##### Exercise material

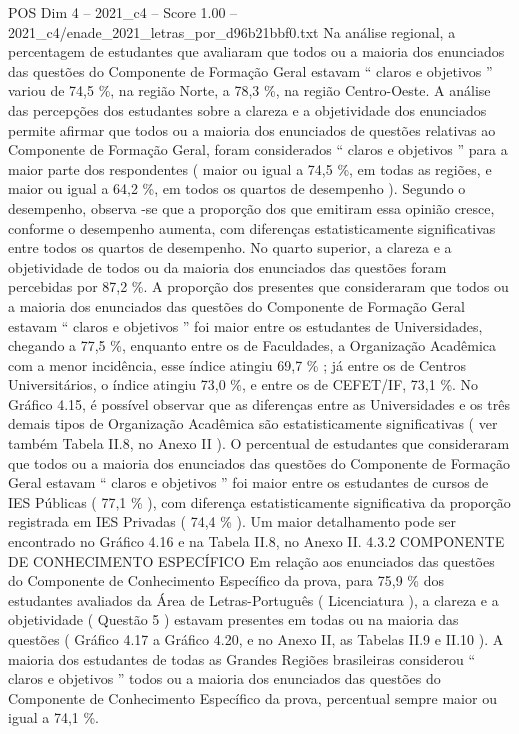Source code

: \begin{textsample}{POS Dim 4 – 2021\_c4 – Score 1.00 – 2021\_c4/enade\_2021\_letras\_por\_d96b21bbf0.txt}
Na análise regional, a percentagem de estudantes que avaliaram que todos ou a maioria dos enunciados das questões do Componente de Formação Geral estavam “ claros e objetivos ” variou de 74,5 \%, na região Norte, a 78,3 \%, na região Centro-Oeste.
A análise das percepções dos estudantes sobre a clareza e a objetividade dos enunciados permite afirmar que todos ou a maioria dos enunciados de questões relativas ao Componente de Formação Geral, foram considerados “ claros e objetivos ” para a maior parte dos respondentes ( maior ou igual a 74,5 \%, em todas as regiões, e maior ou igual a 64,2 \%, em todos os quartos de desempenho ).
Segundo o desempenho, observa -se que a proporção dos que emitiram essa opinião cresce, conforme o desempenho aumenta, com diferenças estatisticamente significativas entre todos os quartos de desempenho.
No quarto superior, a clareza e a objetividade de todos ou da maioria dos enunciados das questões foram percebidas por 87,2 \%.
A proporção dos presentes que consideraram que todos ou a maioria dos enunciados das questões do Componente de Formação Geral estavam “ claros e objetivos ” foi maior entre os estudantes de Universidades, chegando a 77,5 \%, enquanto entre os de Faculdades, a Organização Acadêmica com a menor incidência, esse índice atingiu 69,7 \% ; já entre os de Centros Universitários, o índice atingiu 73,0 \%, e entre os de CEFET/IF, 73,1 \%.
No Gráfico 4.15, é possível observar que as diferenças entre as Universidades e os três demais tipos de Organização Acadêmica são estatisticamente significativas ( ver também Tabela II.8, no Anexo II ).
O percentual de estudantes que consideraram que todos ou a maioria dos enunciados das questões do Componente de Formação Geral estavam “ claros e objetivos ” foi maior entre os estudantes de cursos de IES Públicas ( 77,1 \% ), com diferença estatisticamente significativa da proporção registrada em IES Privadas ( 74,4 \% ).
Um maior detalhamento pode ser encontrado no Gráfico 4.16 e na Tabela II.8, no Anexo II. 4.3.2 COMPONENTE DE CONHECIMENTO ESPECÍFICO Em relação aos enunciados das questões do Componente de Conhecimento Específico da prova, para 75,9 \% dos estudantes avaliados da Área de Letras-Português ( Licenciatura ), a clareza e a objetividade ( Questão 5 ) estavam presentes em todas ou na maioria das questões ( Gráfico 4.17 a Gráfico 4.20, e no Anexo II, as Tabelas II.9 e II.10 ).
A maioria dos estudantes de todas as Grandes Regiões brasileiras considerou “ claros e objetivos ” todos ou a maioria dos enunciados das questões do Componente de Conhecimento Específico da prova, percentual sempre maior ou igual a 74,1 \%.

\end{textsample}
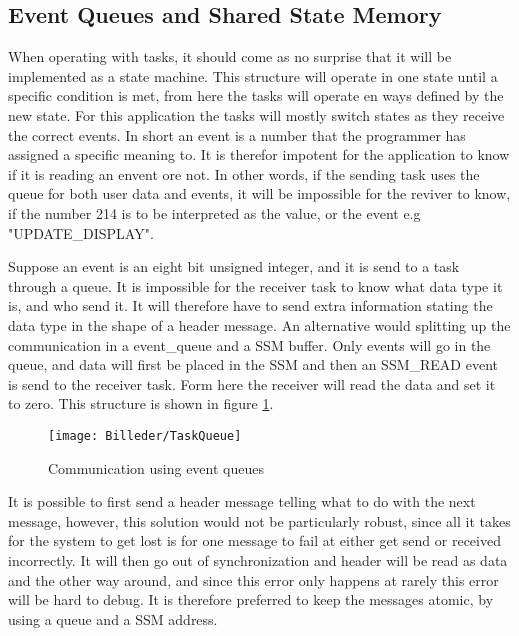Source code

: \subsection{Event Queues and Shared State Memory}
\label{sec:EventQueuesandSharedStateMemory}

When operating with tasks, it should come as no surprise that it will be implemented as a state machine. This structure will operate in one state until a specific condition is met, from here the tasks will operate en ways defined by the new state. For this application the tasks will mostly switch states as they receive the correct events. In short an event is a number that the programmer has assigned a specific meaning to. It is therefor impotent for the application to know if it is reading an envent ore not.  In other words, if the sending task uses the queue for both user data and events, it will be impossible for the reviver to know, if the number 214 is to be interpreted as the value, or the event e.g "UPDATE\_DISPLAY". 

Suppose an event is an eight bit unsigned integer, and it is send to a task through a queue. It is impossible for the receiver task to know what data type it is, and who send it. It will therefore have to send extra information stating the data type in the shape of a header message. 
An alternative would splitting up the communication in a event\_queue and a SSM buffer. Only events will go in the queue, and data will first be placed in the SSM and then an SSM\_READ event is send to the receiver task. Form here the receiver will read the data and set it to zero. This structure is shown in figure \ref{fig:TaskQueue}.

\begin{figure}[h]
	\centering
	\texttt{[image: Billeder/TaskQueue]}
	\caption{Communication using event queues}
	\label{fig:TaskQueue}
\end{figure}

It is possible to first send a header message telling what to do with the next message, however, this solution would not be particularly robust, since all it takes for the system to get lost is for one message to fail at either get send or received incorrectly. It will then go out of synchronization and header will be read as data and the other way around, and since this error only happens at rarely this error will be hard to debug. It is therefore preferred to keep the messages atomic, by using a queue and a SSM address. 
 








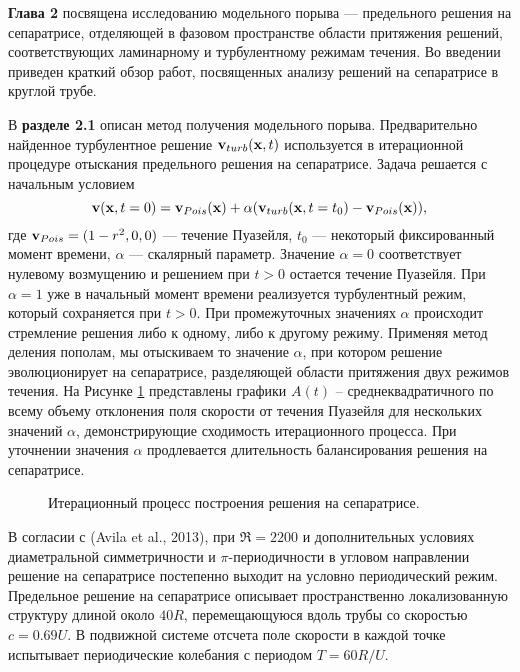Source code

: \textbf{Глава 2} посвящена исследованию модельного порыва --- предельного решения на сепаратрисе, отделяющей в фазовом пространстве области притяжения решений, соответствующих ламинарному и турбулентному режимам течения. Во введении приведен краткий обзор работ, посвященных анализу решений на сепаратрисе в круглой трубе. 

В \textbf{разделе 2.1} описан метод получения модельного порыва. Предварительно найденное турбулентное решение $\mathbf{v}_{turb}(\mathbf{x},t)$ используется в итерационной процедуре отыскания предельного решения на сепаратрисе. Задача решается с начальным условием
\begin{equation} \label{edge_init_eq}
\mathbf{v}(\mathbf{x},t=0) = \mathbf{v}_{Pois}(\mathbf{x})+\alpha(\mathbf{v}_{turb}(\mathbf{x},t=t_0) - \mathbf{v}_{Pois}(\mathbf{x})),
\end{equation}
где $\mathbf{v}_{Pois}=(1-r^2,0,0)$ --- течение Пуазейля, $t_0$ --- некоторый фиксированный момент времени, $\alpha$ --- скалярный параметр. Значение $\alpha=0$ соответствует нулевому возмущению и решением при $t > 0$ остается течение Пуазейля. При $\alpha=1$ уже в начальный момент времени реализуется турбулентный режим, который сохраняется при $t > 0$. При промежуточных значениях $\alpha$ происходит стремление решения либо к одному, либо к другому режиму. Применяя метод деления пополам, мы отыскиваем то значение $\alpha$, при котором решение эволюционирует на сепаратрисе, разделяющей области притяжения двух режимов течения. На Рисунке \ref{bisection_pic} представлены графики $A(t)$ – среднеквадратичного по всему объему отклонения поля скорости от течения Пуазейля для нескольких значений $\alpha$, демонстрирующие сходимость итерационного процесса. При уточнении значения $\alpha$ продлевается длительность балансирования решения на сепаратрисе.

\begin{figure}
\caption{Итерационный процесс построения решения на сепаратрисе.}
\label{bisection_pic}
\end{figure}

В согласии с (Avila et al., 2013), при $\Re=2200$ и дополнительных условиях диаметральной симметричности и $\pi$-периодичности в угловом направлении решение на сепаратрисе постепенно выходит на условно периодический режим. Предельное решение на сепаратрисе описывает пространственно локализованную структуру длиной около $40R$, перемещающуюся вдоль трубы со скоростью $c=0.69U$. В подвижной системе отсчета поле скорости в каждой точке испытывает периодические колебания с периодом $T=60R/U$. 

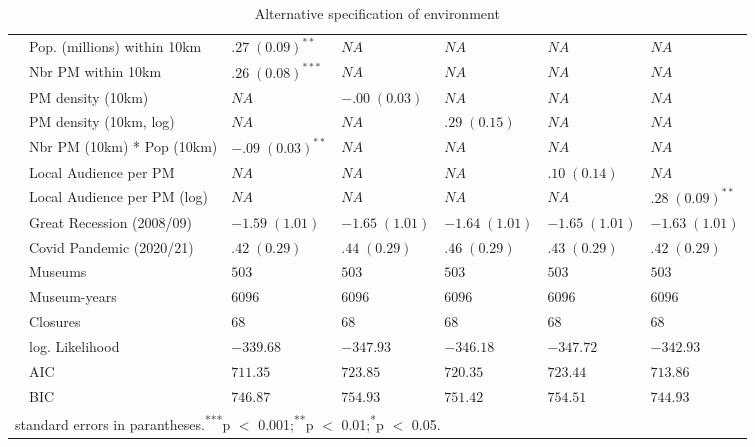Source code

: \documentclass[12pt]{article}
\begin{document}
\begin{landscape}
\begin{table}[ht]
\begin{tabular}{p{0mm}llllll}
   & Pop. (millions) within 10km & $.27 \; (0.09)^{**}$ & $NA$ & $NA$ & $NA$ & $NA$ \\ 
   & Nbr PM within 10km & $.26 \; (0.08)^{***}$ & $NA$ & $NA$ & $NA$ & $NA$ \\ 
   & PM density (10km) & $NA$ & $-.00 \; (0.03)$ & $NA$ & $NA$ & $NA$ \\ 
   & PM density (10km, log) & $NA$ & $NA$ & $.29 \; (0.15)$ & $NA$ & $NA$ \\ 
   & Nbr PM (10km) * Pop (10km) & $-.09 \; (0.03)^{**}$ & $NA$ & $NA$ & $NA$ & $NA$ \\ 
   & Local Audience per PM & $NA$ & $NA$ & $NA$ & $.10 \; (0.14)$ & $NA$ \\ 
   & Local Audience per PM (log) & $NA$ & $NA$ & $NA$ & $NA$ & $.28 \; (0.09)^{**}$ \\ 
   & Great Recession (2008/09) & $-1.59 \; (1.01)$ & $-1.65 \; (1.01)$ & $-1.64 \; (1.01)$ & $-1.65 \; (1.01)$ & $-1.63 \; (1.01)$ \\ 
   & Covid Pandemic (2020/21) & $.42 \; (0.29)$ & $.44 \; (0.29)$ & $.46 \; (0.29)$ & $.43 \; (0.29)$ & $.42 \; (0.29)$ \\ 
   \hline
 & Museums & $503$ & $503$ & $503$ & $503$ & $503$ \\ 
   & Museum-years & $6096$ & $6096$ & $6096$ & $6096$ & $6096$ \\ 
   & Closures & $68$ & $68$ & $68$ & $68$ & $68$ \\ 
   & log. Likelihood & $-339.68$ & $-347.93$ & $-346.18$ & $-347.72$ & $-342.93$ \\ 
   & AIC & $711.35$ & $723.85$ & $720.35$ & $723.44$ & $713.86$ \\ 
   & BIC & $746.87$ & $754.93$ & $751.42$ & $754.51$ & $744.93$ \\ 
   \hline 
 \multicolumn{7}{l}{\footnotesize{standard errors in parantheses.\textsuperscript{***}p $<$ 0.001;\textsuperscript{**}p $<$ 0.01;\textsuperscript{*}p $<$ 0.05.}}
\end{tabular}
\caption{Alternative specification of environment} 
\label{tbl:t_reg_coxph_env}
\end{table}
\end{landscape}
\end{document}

##########

• What this task involves:
Copy each line of the listing that holds the word "prova".

• Result:
Um maior detalhamento pode ser encontrado no Gráfico 4.16 e na Tabela II.8, no Anexo II. 4.3.2 COMPONENTE DE CONHECIMENTO ESPECÍFICO Em relação aos enunciados das questões do Componente de Conhecimento Específico da prova, para 75,9 \% dos estudantes avaliados da Área de Letras-Português ( Licenciatura ), a clareza e a objetividade ( Questão 5 ) estavam presentes em todas ou na maioria das questões ( Gráfico 4.17 a Gráfico 4.20, e no Anexo II, as Tabelas II.9 e II.10 ).
A maioria dos estudantes de todas as Grandes Regiões brasileiras considerou “ claros e objetivos ” todos ou a maioria dos enunciados das questões do Componente de Conhecimento Específico da prova, percentual sempre maior ou igual a 74,1 \%.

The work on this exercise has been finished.